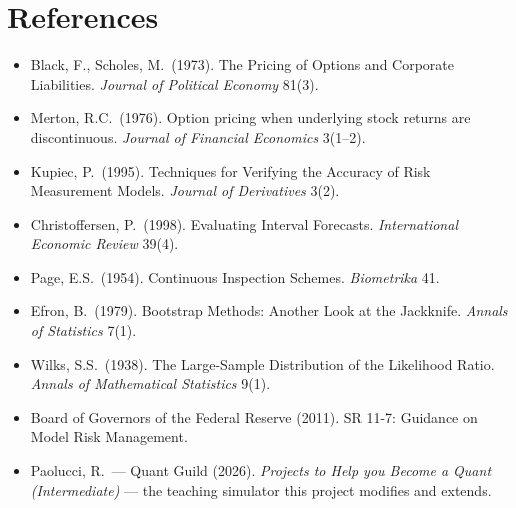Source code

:\documentclass[11pt,a4paper]{article}
\begin{document}
\section*{References}
\begin{itemize}[itemsep=1pt,label={}]
\item Black, F., Scholes, M.\ (1973). The Pricing of Options and Corporate
  Liabilities. \emph{Journal of Political Economy} 81(3).
\item Merton, R.C.\ (1976). Option pricing when underlying stock returns are
  discontinuous. \emph{Journal of Financial Economics} 3(1--2).
\item Kupiec, P.\ (1995). Techniques for Verifying the Accuracy of Risk
  Measurement Models. \emph{Journal of Derivatives} 3(2).
\item Christoffersen, P.\ (1998). Evaluating Interval Forecasts.
  \emph{International Economic Review} 39(4).
\item Page, E.S.\ (1954). Continuous Inspection Schemes. \emph{Biometrika} 41.
\item Efron, B.\ (1979). Bootstrap Methods: Another Look at the Jackknife.
  \emph{Annals of Statistics} 7(1).
\item Wilks, S.S.\ (1938). The Large-Sample Distribution of the Likelihood
  Ratio. \emph{Annals of Mathematical Statistics} 9(1).
\item Board of Governors of the Federal Reserve (2011). SR 11-7: Guidance on
  Model Risk Management.
\item Paolucci, R.\ --- Quant Guild (2026). \emph{Projects to Help you Become a
  Quant (Intermediate)} --- the teaching simulator this project modifies and
  extends.
\end{itemize}
\end{document}

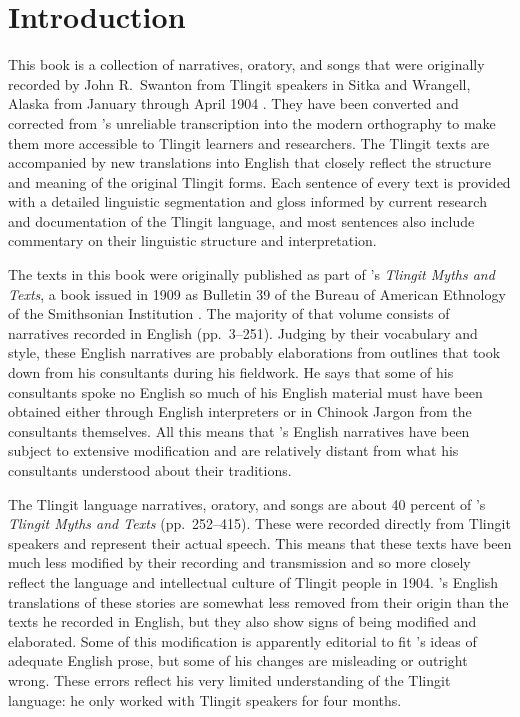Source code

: 
\resetexcnt
\chapter{Introduction}\label{ch:introduction}

This book is a collection of narratives, oratory, and songs that were originally recorded by John R.\ Swanton from Tlingit speakers in  Sitka and  Wrangell, Alaska from January through April 1904 \parencite[1]{swanton:1909}.
They have been converted and corrected from \citeauthor{swanton:1909}’s unreliable transcription into the modern orthography to make them more accessible to Tlingit learners and researchers.
The Tlingit texts are accompanied by new translations into English that closely reflect the structure and meaning of the original Tlingit forms.
Each sentence of every text is provided with a detailed linguistic segmentation and gloss informed by current research and documentation of the Tlingit language, and most sentences also include commentary on their linguistic structure and interpretation.

The texts in this book were originally published as part of \citeauthor{swanton:1909}’s \textit{Tlingit Myths and Texts}, a book issued in 1909 as Bulletin 39 of the Bureau of American Ethnology of the Smithsonian Institution \parencite{swanton:1909}.
The majority of that volume consists of narratives recorded in English (pp.\ 3–251).
Judging by their vocabulary and style, these English narratives are probably elaborations from outlines that \citeauthor{swanton:1909} took down from his consultants during his fieldwork.
He says that some of his consultants spoke no English so much of his English material must have been obtained either through English interpreters or in Chinook Jargon from the consultants themselves.
All this means that \citeauthor{swanton:1909}’s English narratives have been subject to extensive modification and are relatively distant from what his consultants understood about their traditions.

The Tlingit language narratives, oratory, and songs are about 40 percent of \citeauthor{swanton:1909}’s \textit{Tlingit Myths and Texts} (pp.\ 252–415).
These were recorded directly from Tlingit speakers and represent their actual speech.
This means that these texts have been much less modified by their recording and transmission and so more closely reflect the language and intellectual culture of Tlingit people in 1904.
\citeauthor{swanton:1909}’s English translations of these stories are somewhat less removed from their origin than the texts he recorded in English, but they also show signs of being modified and elaborated.
Some of this modification is apparently editorial to fit \citeauthor{swanton:1909}’s ideas of adequate English prose, but some of his changes are misleading or outright wrong.
These errors reflect his very limited understanding of the Tlingit language: he only worked with Tlingit speakers for four months.

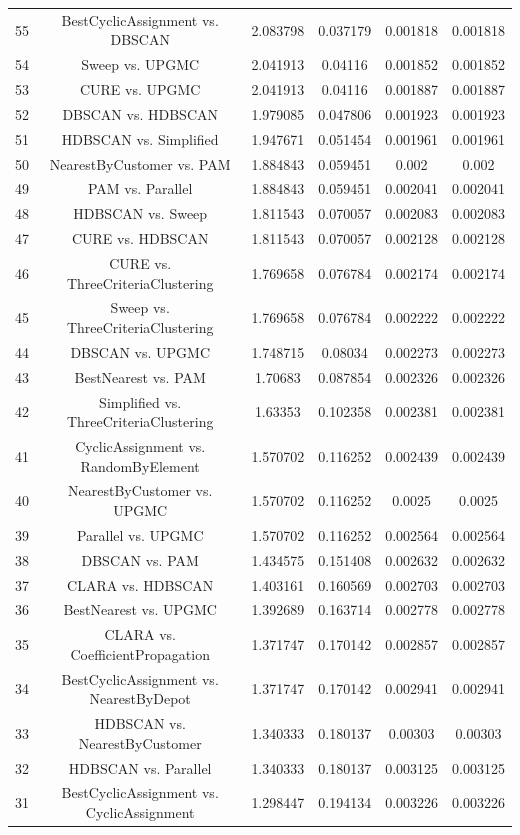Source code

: \documentclass[a4paper,10pt]{article}
\begin{document}
\begin{landscape}
\begin{table}[!htp]
\begin{tabular}{cccccc}
55&BestCyclicAssignment vs. DBSCAN&2.083798&0.037179&0.001818&0.001818\\
54&Sweep vs. UPGMC&2.041913&0.04116&0.001852&0.001852\\
53&CURE vs. UPGMC&2.041913&0.04116&0.001887&0.001887\\
52&DBSCAN vs. HDBSCAN&1.979085&0.047806&0.001923&0.001923\\
51&HDBSCAN vs. Simplified&1.947671&0.051454&0.001961&0.001961\\
50&NearestByCustomer vs. PAM&1.884843&0.059451&0.002&0.002\\
49&PAM vs. Parallel&1.884843&0.059451&0.002041&0.002041\\
48&HDBSCAN vs. Sweep&1.811543&0.070057&0.002083&0.002083\\
47&CURE vs. HDBSCAN&1.811543&0.070057&0.002128&0.002128\\
46&CURE vs. ThreeCriteriaClustering&1.769658&0.076784&0.002174&0.002174\\
45&Sweep vs. ThreeCriteriaClustering&1.769658&0.076784&0.002222&0.002222\\
44&DBSCAN vs. UPGMC&1.748715&0.08034&0.002273&0.002273\\
43&BestNearest vs. PAM&1.70683&0.087854&0.002326&0.002326\\
42&Simplified vs. ThreeCriteriaClustering&1.63353&0.102358&0.002381&0.002381\\
41&CyclicAssignment vs. RandomByElement&1.570702&0.116252&0.002439&0.002439\\
40&NearestByCustomer vs. UPGMC&1.570702&0.116252&0.0025&0.0025\\
39&Parallel vs. UPGMC&1.570702&0.116252&0.002564&0.002564\\
38&DBSCAN vs. PAM&1.434575&0.151408&0.002632&0.002632\\
37&CLARA vs. HDBSCAN&1.403161&0.160569&0.002703&0.002703\\
36&BestNearest vs. UPGMC&1.392689&0.163714&0.002778&0.002778\\
35&CLARA vs. CoefficientPropagation&1.371747&0.170142&0.002857&0.002857\\
34&BestCyclicAssignment vs. NearestByDepot&1.371747&0.170142&0.002941&0.002941\\
33&HDBSCAN vs. NearestByCustomer&1.340333&0.180137&0.00303&0.00303\\
32&HDBSCAN vs. Parallel&1.340333&0.180137&0.003125&0.003125\\
31&BestCyclicAssignment vs. CyclicAssignment&1.298447&0.194134&0.003226&0.003226\\

\end{tabular}
\end{table}
\end{landscape}
\end{document}
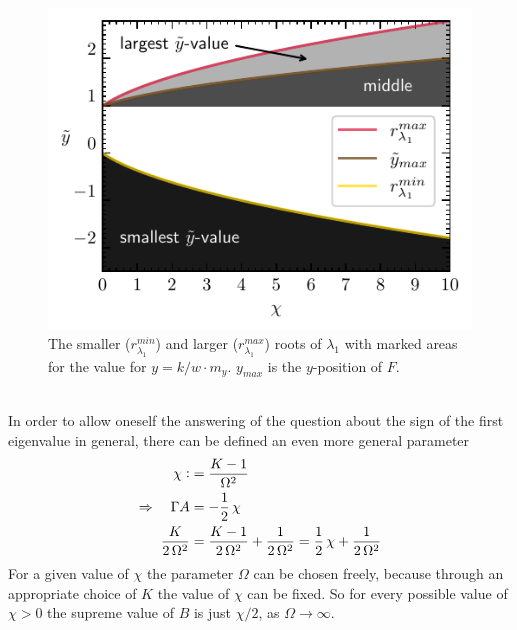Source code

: \documentclass{article}
\begin{document}
\begin{figure}
    \includegraphics{pictures/sign_of_ev1.pdf}
    \vspace*{-2cm}\caption{The smaller ($r_{\lambda_1}^{min}$) and larger ($r_{\lambda_1}^{max}$) roots of $\lambda_1$ with marked areas for the value for ${y}=k/w\cdot m_y$. ${y}_{max}$ is the ${y}$-position of $F$.}
    \label{fig:sign_lam1}
\end{figure}\\
In order to allow oneself the answering of the question about the sign of the first eigenvalue in general, there can be defined an even more general parameter
\begin{align*}
    \chi\vcentcolon&=\frac{K-1}{\Omega^2}\\
    \Rightarrow\quad\Gamma A&=-\frac{1}{2}\,\chi\\
    \frac{K}{2\,\Omega^2}&=\frac{K-1}{2\,\Omega^2}+\frac{1}{2\,\Omega^2}=\frac{1}{2}\,\chi+\frac{1}{2\,\Omega^2}
\end{align*}
For a given value of $\chi$ the parameter $\Omega$ can be chosen freely, because through an appropriate choice of $K$ the value of $\chi$ can be fixed. So for every possible value of $\chi>0$ the supreme value of $B$ is just $\chi/2$, as $\Omega\rightarrow\infty$.
\end{document}

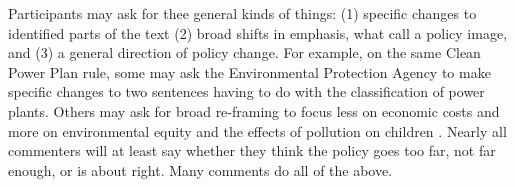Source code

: 




Participants may ask for thee general kinds of things: (1) specific changes to identified parts of the text (2) broad shifts in emphasis, what \citet{Jones2005} call a policy image, and (3) a general direction of policy change. For example, on the same Clean Power Plan rule, some may ask the Environmental Protection Agency to make specific changes to two sentences having to do with the classification of power plants. %
Others may ask for broad re-framing to focus less on economic costs and more on environmental equity and the effects of pollution on children \citep{Rinfret2011}.
Nearly all commenters will at least say whether they think the policy goes too far, not far enough, or is about right. Many comments do all of the above. 

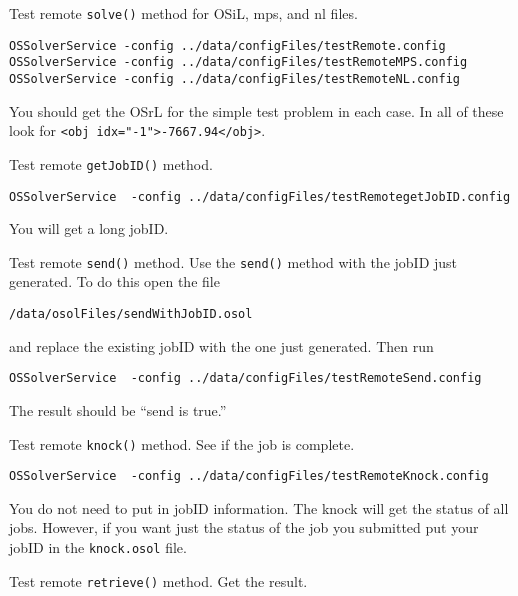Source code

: \begin{itemize}
\begin{itemize}
 Test remote {\tt solve()} method for OSiL, mps, and nl files.



\begin{verbatim}
OSSolverService -config ../data/configFiles/testRemote.config
OSSolverService -config ../data/configFiles/testRemoteMPS.config
OSSolverService -config ../data/configFiles/testRemoteNL.config
\end{verbatim}


You should get the OSrL for the simple test problem in each case.  In all of these look for {\tt <obj idx="-1">-7667.94</obj>}.

\vskip 10pt


 Test remote {\tt getJobID()} method.


\begin{verbatim}
OSSolverService  -config ../data/configFiles/testRemotegetJobID.config
\end{verbatim}



You will get a long jobID.


\vskip 10pt


 Test remote {\tt send()} method. Use the {\tt send()} method with the jobID just  generated.  To do this open the file
\begin{verbatim}
/data/osolFiles/sendWithJobID.osol
\end{verbatim}
and replace the existing jobID with the one just generated.  Then run
\begin{verbatim}
OSSolverService  -config ../data/configFiles/testRemoteSend.config
\end{verbatim}
The result should be ``send is true.''

\vskip 10pt

 Test remote {\tt knock()} method.  See if the  job is complete.


\begin{verbatim}
OSSolverService  -config ../data/configFiles/testRemoteKnock.config
\end{verbatim}

You do not need to put in jobID information. The knock will get the status of all jobs. However, if you want just the status of the job you submitted put your jobID in the {\tt knock.osol} file. 

\vskip 10pt

 Test remote {\tt retrieve()} method. Get the result.


\end{itemize}
\end{itemize}
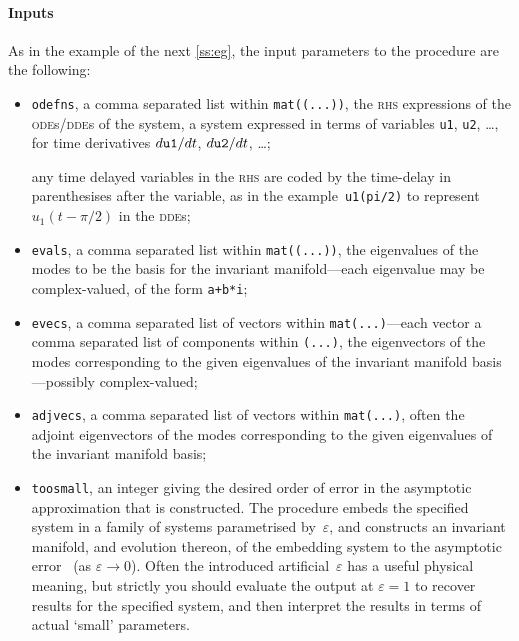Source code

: \documentclass[11pt,a5paper]{article}
\def\eps{\varepsilon}
\begin{document}
\paragraph{Inputs}
As in the example of the next \cref{ss:eg}, the input
parameters to the procedure are the following:
\begin{itemize}

\item \verb|odefns|, a comma separated list within
\verb|mat((...))|, the \textsc{rhs} expressions of the
\textsc{ode}s/\textsc{dde}s of the system, a system
expressed in terms of variables \verb|u1|, \verb|u2|,
\ldots, for time derivatives \(\de t{\tt u1}\), \(\de t{\tt
u2}\), \ldots;

any time delayed variables in the \textsc{rhs} are coded by
the time-delay in parenthesises after the variable, as in
the example~\verb|u1(pi/2)| to represent~\(u_1(t-\pi/2)\) in
the \textsc{dde}s;

\item \verb|evals|, a comma separated list within
\verb|mat((...))|, the eigenvalues of the modes to be the
basis for the invariant manifold---each eigenvalue may be
complex-valued, of the form \verb|a+b*i|;

\item \verb|evecs|, a comma separated list of vectors within
\verb|mat(...)|---each vector a comma separated list of
components within \verb|(...)|, the eigenvectors of the
modes corresponding to the given eigenvalues of the
invariant manifold basis---possibly complex-valued;

\item \verb|adjvecs|, a comma separated list of vectors
within \verb|mat(...)|, often the adjoint eigenvectors of
the modes corresponding to the given eigenvalues of the
invariant manifold basis;  

\item \verb|toosmall|, an integer giving the desired order
of error in the asymptotic approximation that is
constructed.  The procedure embeds the specified system in a
family of systems parametrised by~\(\eps\), and constructs
an invariant manifold, and evolution thereon, of the
embedding system to the asymptotic error~\Ord{\eps^{\tt
toosmall}} (as \(\eps\to0\)). Often the introduced
artificial~\(\eps\) has a useful physical meaning, but
strictly you should evaluate the output at \(\eps=1\) to
recover results for the specified system, and then interpret
the results in terms of actual `small' parameters.

\end{itemize}
\end{document}
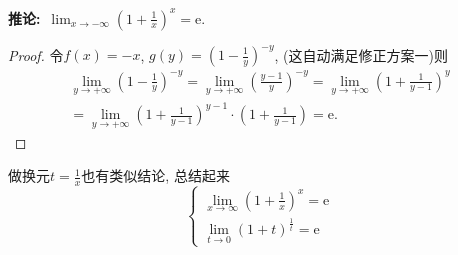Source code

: \noindent
\textbf{推论:}\ $\displaystyle \lim_{x \to -\infty} \left( 1 + \frac{1}{x} \right) ^{x} = \mathrm{e}$.
\begin{proof}
    令$f \left( x \right) = -x$, $g \left( y \right) = \left( 1 - \frac{1}{y} \right) ^{-y}$, (这自动满足修正方案一)则 
    \begin{equation}
        \begin{gathered}
            \lim_{y \to +\infty} \left( 1 - \frac{1}{y} \right) ^{-y} 
            = \lim_{y \to +\infty}\left( \frac{y-1}{y} \right) ^{-y} 
            = \lim_{y \to +\infty} \left( 1 + \frac{1}{y-1} \right) ^{y} 
            \\
            = \lim_{y \to +\infty} \left( 1 + \frac{1}{y-1} \right) ^{y-1} \cdot \left( 1 + \frac{1}{y -1} \right) = \mathrm{e}.
        \end{gathered}
    \end{equation}
\end{proof}

做换元$t = \frac{1}{x}$也有类似结论, 总结起来
\begin{equation}
  \begin{cases}
    \displaystyle \lim_{x \to \infty} \left( 1 + \frac{1}{x} \right) ^{x} = \mathrm{e} 
    \\ 
    \displaystyle \lim_{t \to 0} \left( 1 + t \right) ^{\frac{1}{t}} = \mathrm{e}
  \end{cases}
\end{equation}

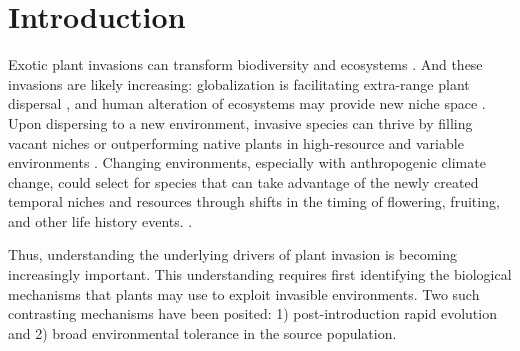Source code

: \documentclass[12pt]{article}\usepackage[]{graphicx}\usepackage[]{color}
\begin{document}
	\section{Introduction} 
	Exotic plant invasions  can transform biodiversity and ecosystems \parencite{Bellard2016, Pejchar2009,Mack2000}.%
And these invasions are likely increasing: globalization is facilitating extra-range plant dispersal \parencite{Helmus2014}, and human alteration of ecosystems may provide new niche space \parencite{Tilman2001, Blois2013,Inouye2008,Harte2015}. Upon dispersing to a new environment, invasive species can thrive by filling vacant niches \parencite{Elton1958} or outperforming native plants in high-resource and variable environments \parencite{Davis2001,Daehler2003}. Changing environments, especially with anthropogenic climate change, could select for species that can take advantage of the newly created temporal niches and resources through shifts in the timing of flowering, fruiting, and other life history events. \parencite{Franks2007}. 
	
	Thus, understanding the underlying drivers of plant invasion is becoming increasingly important. This understanding requires first identifying the biological mechanisms that plants may use to exploit invasible environments. Two such contrasting mechanisms have been posited: 1) post-introduction rapid evolution and 2) broad environmental tolerance in the source population. 
\end{document}
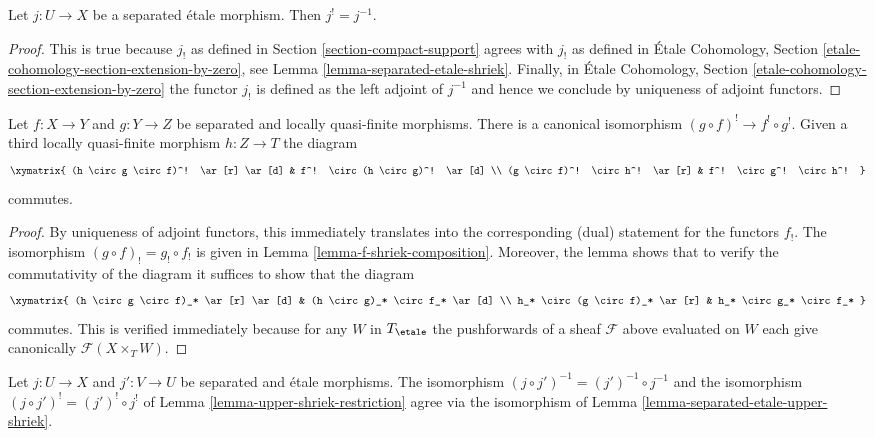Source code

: \begin{lemma}
\label{lemma-separated-etale-upper-shriek}
Let $j : U \to X$ be a separated \'etale morphism. Then $j^! = j^{-1}$.
\end{lemma}

\begin{proof}
This is true because $j_!$ as defined in Section \ref{section-compact-support}
agrees with $j_!$ as defined in \'Etale Cohomology, Section
\ref{etale-cohomology-section-extension-by-zero}, see
Lemma \ref{lemma-separated-etale-shriek}. Finally, in
\'Etale Cohomology, Section \ref{etale-cohomology-section-extension-by-zero}
the functor $j_!$ is defined
as the left adjoint of $j^{-1}$ and hence we conclude by
uniqueness of adjoint functors.
\end{proof}

\begin{lemma}
\label{lemma-upper-shriek-restriction}
Let $f : X \to Y$ and $g : Y \to Z$ be separated and locally quasi-finite
morphisms. There is a canonical isomorphism $(g \circ f)^! \to f^! \circ g^!$.
Given a third locally quasi-finite morphism $h : Z \to T$
the diagram
$$
\xymatrix{
(h \circ g \circ f)^! \ar[r] \ar[d] &
f^! \circ (h \circ g)^! \ar[d] \\
(g \circ f)^! \circ h^! \ar[r] & f^! \circ g^! \circ h^!
}
$$
commutes.
\end{lemma}

\begin{proof}
By uniqueness of adjoint functors, this immediately translates
into the corresponding (dual) statement for the functors $f_!$.
The isomorphism $(g \circ f)_! = g_! \circ f_!$ is given in
Lemma \ref{lemma-f-shriek-composition}. Moreover, the lemma
shows that to verify the commutativity of the diagram it suffices
to show that the diagram
$$
\xymatrix{
(h \circ g \circ f)_* \ar[r] \ar[d] &
(h \circ g)_* \circ f_* \ar[d] \\
h_* \circ (g \circ f)_* \ar[r] & h_* \circ g_* \circ f_*
}
$$
commutes. This is verified immediately because for any $W$ in $T_\etale$
the pushforwards of a sheaf $\mathcal{F}$ above evaluated on $W$
each give canonically $\mathcal{F}(X \times_T W)$.
\end{proof}

\begin{lemma}
\label{lemma-upper-shriek-restriction-etale}
Let $j : U \to X$ and $j' : V \to U$ be separated and \'etale
morphisms. The isomorphism $(j \circ j')^{-1} = (j')^{-1} \circ j^{-1}$
and the isomorphism $(j \circ j')^! = (j')^! \circ j^!$ of
Lemma \ref{lemma-upper-shriek-restriction}
agree via the isomorphism of Lemma \ref{lemma-separated-etale-upper-shriek}.
\end{lemma}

### TASK STATEMENT
Given the records above, reproduce precisely and only the lines between the line holding "uniqueness of adjoint functors." and the line holding "Let $j : U \to X$ and", inclusive.

### ANSWER
uniqueness of adjoint functors.
\end{proof}

\begin{lemma}
\label{lemma-upper-shriek-restriction}
Let $f : X \to Y$ and $g : Y \to Z$ be separated and locally quasi-finite
morphisms. There is a canonical isomorphism $(g \circ f)^! \to f^! \circ g^!$.
Given a third locally quasi-finite morphism $h : Z \to T$
the diagram
$$
\xymatrix{
(h \circ g \circ f)^! \ar[r] \ar[d] &
f^! \circ (h \circ g)^! \ar[d] \\
(g \circ f)^! \circ h^! \ar[r] & f^! \circ g^! \circ h^!
}
$$
commutes.
\end{lemma}

\begin{proof}
By uniqueness of adjoint functors, this immediately translates
into the corresponding (dual) statement for the functors $f_!$.
The isomorphism $(g \circ f)_! = g_! \circ f_!$ is given in
Lemma \ref{lemma-f-shriek-composition}. Moreover, the lemma
shows that to verify the commutativity of the diagram it suffices
to show that the diagram
$$
\xymatrix{
(h \circ g \circ f)_* \ar[r] \ar[d] &
(h \circ g)_* \circ f_* \ar[d] \\
h_* \circ (g \circ f)_* \ar[r] & h_* \circ g_* \circ f_*
}
$$
commutes. This is verified immediately because for any $W$ in $T_\etale$
the pushforwards of a sheaf $\mathcal{F}$ above evaluated on $W$
each give canonically $\mathcal{F}(X \times_T W)$.
\end{proof}

\begin{lemma}
\label{lemma-upper-shriek-restriction-etale}
Let $j : U \to X$ and $j' : V \to U$ be separated and \'etale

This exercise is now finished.